◆ **Exercise instructions**
Using the data below, print exactly the line with "32_816 relevant articles.", the line with "Just deploy this", and every line between them, but none of the pictures.

===

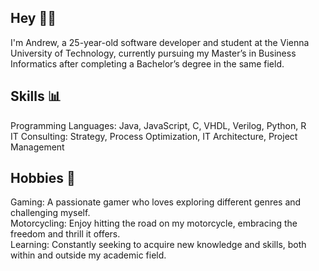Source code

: ## Hey 👋🏼

I'm Andrew, a 25-year-old software developer and student at the Vienna University of Technology, currently pursuing my Master’s in Business Informatics after completing a Bachelor’s degree in the same field.

## Skills 📊

Programming Languages: Java, JavaScript, C, VHDL, Verilog, Python, R  
IT Consulting: Strategy, Process Optimization, IT Architecture, Project Management

## Hobbies 🎯

Gaming: A passionate gamer who loves exploring different genres and challenging myself.  
Motorcycling: Enjoy hitting the road on my motorcycle, embracing the freedom and thrill it offers.  
Learning: Constantly seeking to acquire new knowledge and skills, both within and outside my academic field.
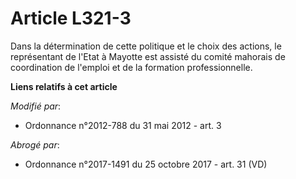 # Article L321-3

Dans la détermination de cette politique et le choix des actions, le représentant de l'Etat à Mayotte est assisté du comité
mahorais de coordination de l'emploi et de la formation professionnelle.

**Liens relatifs à cet article**

_Modifié par_:

  - Ordonnance n°2012-788 du 31 mai 2012 - art. 3

_Abrogé par_:

  - Ordonnance n°2017-1491 du 25 octobre 2017 - art. 31 (VD)
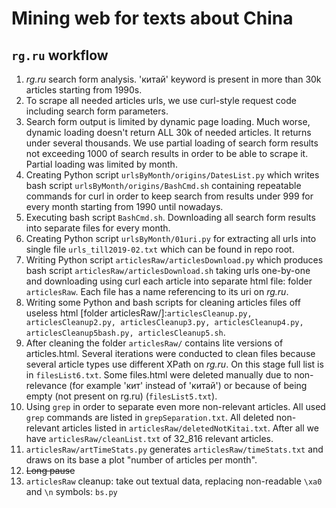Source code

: # Mining web for texts about China

## `rg.ru` workflow
1. *rg.ru* search form analysis. 'китай' keyword is present in more than 30k articles starting from 1990s.
1. To scrape all needed articles urls, we use curl-style request code including search form parameters.
1. Search form output is limited by dynamic page loading. Much worse, dynamic loading doesn't return ALL 30k of needed articles. It returns under several thousands. We use partial loading of search form results not exceeding 1000 of search results in order to be able to scrape it. Partial loading was limited by month.
1. Creating Python script `urlsByMonth/origins/DatesList.py` which writes bash script `urlsByMonth/origins/BashCmd.sh` containing repeatable commands for curl in order to keep search from results under 999 for every month starting from 1990 until nowadays.
1. Executing bash script `BashCmd.sh`. Downloading all search form results into separate files for every month.
1. Creating Python script `urlsByMonth/01uri.py` for extracting all urls into single file `urls_till2019-02.txt` which can be found in repo root.
1. Writing Python script `articlesRaw/articlesDownload.py` which produces bash script `articlesRaw/articlesDownload.sh` taking urls one-by-one and downloading using curl each article into separate html file: folder `articlesRaw`. Each file has a name referencing to its uri on *rg.ru*.
1. Writing some Python and bash scripts for cleaning articles files off useless html [folder articlesRaw/]:`articlesCleanup.py, articlesCleanup2.py, articlesCleanup3.py, articlesCleanup4.py, articlesCleanup5bash.py, articlesCleanup5.sh`.
1. After cleaning the folder `articlesRaw/` contains lite versions of articles.html. Several iterations were conducted to clean files because several article types use different XPath on *rg.ru*. On this stage full list is in `filesList6.txt`. Some files.html were deleted manually due to non-relevance (for example 'кит' instead of 'китай') or because of being empty (not present on rg.ru) (`filesList5.txt`).
1. Using `grep` in order to separate even more non-relevant articles. All used `grep` commands are listed in `grepSeparation.txt`. All deleted non-relevant articles listed in `articlesRaw/deletedNotKitai.txt`. After all we have `articlesRaw/cleanList.txt` of 32_816 relevant articles.
1. `articlesRaw/artTimeStats.py` generates `articlesRaw/timeStats.txt` and draws on its base a plot "number of articles per month".
1. ~~Long pause~~
1. `articlesRaw` cleanup: take out textual data, replacing non-readable `\xa0` and `\n` symbols: `bs.py`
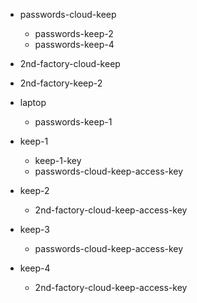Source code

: * passwords-cloud-keep
  * passwords-keep-2
  * passwords-keep-4

* 2nd-factory-cloud-keep
 * 2nd-factory-keep-2

* laptop
  * passwords-keep-1

* keep-1
  * keep-1-key
  * passwords-cloud-keep-access-key

* keep-2
  * 2nd-factory-cloud-keep-access-key

* keep-3
  * passwords-cloud-keep-access-key

* keep-4
  * 2nd-factory-cloud-keep-access-key
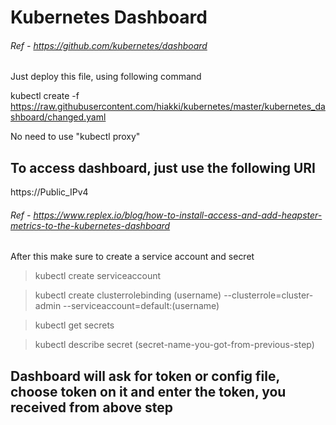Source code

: # Kubernetes Dashboard
###### Ref - https://github.com/kubernetes/dashboard

Just deploy this file, using following command

kubectl create -f https://raw.githubusercontent.com/hiakki/kubernetes/master/kubernetes_dashboard/changed.yaml

No need to use "kubectl proxy"

## To access dashboard, just use the following URI

https://Public_IPv4

###### Ref - https://www.replex.io/blog/how-to-install-access-and-add-heapster-metrics-to-the-kubernetes-dashboard

After this make sure to create a service account and secret

> kubectl create serviceaccount <username>

> kubectl create clusterrolebinding (username) --clusterrole=cluster-admin --serviceaccount=default:(username)

> kubectl get secrets

> kubectl describe secret (secret-name-you-got-from-previous-step)

## Dashboard will ask for token or config file, choose token on it and enter the token, you received from above step
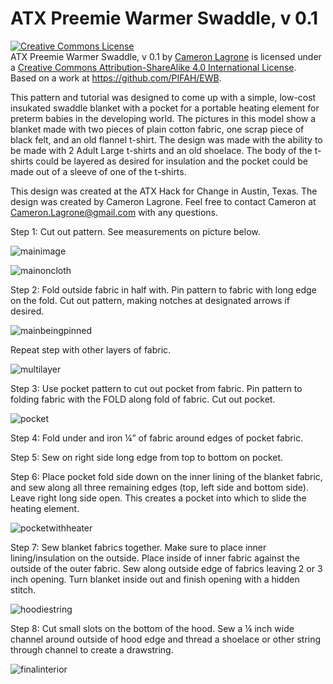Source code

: # ATX Preemie Warmer Swaddle, v 0.1


<a rel="license" href="http://creativecommons.org/licenses/by-sa/4.0/"><img alt="Creative Commons License" style="border-width:0" src="https://i.creativecommons.org/l/by-sa/4.0/88x31.png" /></a><br /><span xmlns:dct="http://purl.org/dc/terms/" href="http://purl.org/dc/dcmitype/Text" property="dct:title" rel="dct:type">ATX Preemie Warmer Swaddle, v 0.1</span> by <a xmlns:cc="http://creativecommons.org/ns#" href="https://github.com/PIFAH/EWB" property="cc:attributionName" rel="cc:attributionURL">Cameron Lagrone</a> is licensed under a <a rel="license" href="http://creativecommons.org/licenses/by-sa/4.0/">Creative Commons Attribution-ShareAlike 4.0 International License</a>.<br />Based on a work at <a xmlns:dct="http://purl.org/dc/terms/" href="https://github.com/PIFAH/EWB" rel="dct:source">https://github.com/PIFAH/EWB</a>.


This pattern and tutorial was designed to come up with a simple, low-cost insukated swaddle blanket with a pocket for a portable heating element for preterm babies in the developing world. The pictures in this model show a blanket made with two pieces of plain cotton fabric, one scrap piece of black felt, and an old flannel t-shirt. The design was made with the ability to be made with 2 Adult Large t-shirts and an old shoelace. The body of the t-shirts could be layered as desired for insulation and the pocket could be made out of a sleeve of one of the t-shirts. 

This design was created at the ATX Hack for Change in Austin, Texas. The design was created by Cameron Lagrone. Feel free to contact Cameron at Cameron.Lagrone@gmail.com with any questions. 

Step 1: Cut out pattern. See measurements on picture below. 

![mainimage](https://cloud.githubusercontent.com/assets/5296671/8067510/d2829526-0eb3-11e5-8df7-56c3afe63f27.png)

![mainoncloth](https://cloud.githubusercontent.com/assets/5296671/8067511/d283c4c8-0eb3-11e5-9805-70eb765578bf.png)

Step 2: Fold outside fabric in half with. Pin pattern to fabric with long edge on the fold. Cut out pattern, making notches at designated arrows if desired.  

![mainbeingpinned](https://cloud.githubusercontent.com/assets/5296671/8067514/d2846c3e-0eb3-11e5-978b-ae8f100a2e3d.png)



Repeat step with other layers of fabric. 

![multilayer](https://cloud.githubusercontent.com/assets/5296671/8067509/d28246d4-0eb3-11e5-87f4-d9df0e36c5bc.png)


Step 3: Use pocket pattern to cut out pocket from fabric. Pin pattern to folding fabric with the FOLD along fold of fabric. Cut out pocket. 

![pocket](https://cloud.githubusercontent.com/assets/5296671/8067515/d28f50ae-0eb3-11e5-82da-dad39b63ff40.png)

Step 4: Fold under and iron ¼” of fabric around edges of pocket fabric. 

Step 5: Sew on right side long edge from top to bottom on pocket. 

Step 6: Place pocket fold side down on the inner lining of the blanket fabric, and sew along all three remaining edges (top, left side and bottom side). Leave right long side open. This creates a pocket into which to slide the heating element.

![pocketwithheater](https://cloud.githubusercontent.com/assets/5296671/8067516/d29154c6-0eb3-11e5-8508-5ed4c3776e88.png)

Step 7: Sew blanket fabrics together. Make sure to place inner lining/insulation on the outside. Place inside of inner fabric against the outside of the outer fabric. Sew along outside edge of fabrics leaving 2 or 3 inch opening.  Turn blanket inside out and finish opening with a hidden stitch. 

![hoodiestring](https://cloud.githubusercontent.com/assets/5296671/8067512/d283b2bc-0eb3-11e5-898e-a34ab6c9dd2b.png)


Step 8: Cut small slots on the bottom of the hood. Sew a ¼ inch wide channel around outside of hood edge and thread a shoelace or other string through channel to create a drawstring. 


![finalinterior](https://cloud.githubusercontent.com/assets/5296671/8067513/d283f222-0eb3-11e5-9f94-281a0997a408.png)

===

◆ **Expected answer**
1. Using `grep` in order to separate even more non-relevant articles. All used `grep` commands are listed in `grepSeparation.txt`. All deleted non-relevant articles listed in `articlesRaw/deletedNotKitai.txt`. After all we have `articlesRaw/cleanList.txt` of 32_816 relevant articles.
1. `articlesRaw/artTimeStats.py` generates `articlesRaw/timeStats.txt` and draws on its base a plot "number of articles per month".
1. ~~Long pause~~
1. `articlesRaw` cleanup: take out textual data, replacing non-readable `\xa0` and `\n` symbols: `bs.py`
Source code

: * passwords-cloud-keep
  * passwords-keep-2
  * passwords-keep-4

* 2nd-factory-cloud-keep
 * 2nd-factory-keep-2

* laptop
  * passwords-keep-1

* keep-1
  * keep-1-key
  * passwords-cloud-keep-access-key

* keep-2
  * 2nd-factory-cloud-keep-access-key

* keep-3
  * passwords-cloud-keep-access-key

* keep-4
  * 2nd-factory-cloud-keep-access-key
Source code

: # Kubernetes Dashboard
###### Ref - https://github.com/kubernetes/dashboard

Just deploy this file, using following command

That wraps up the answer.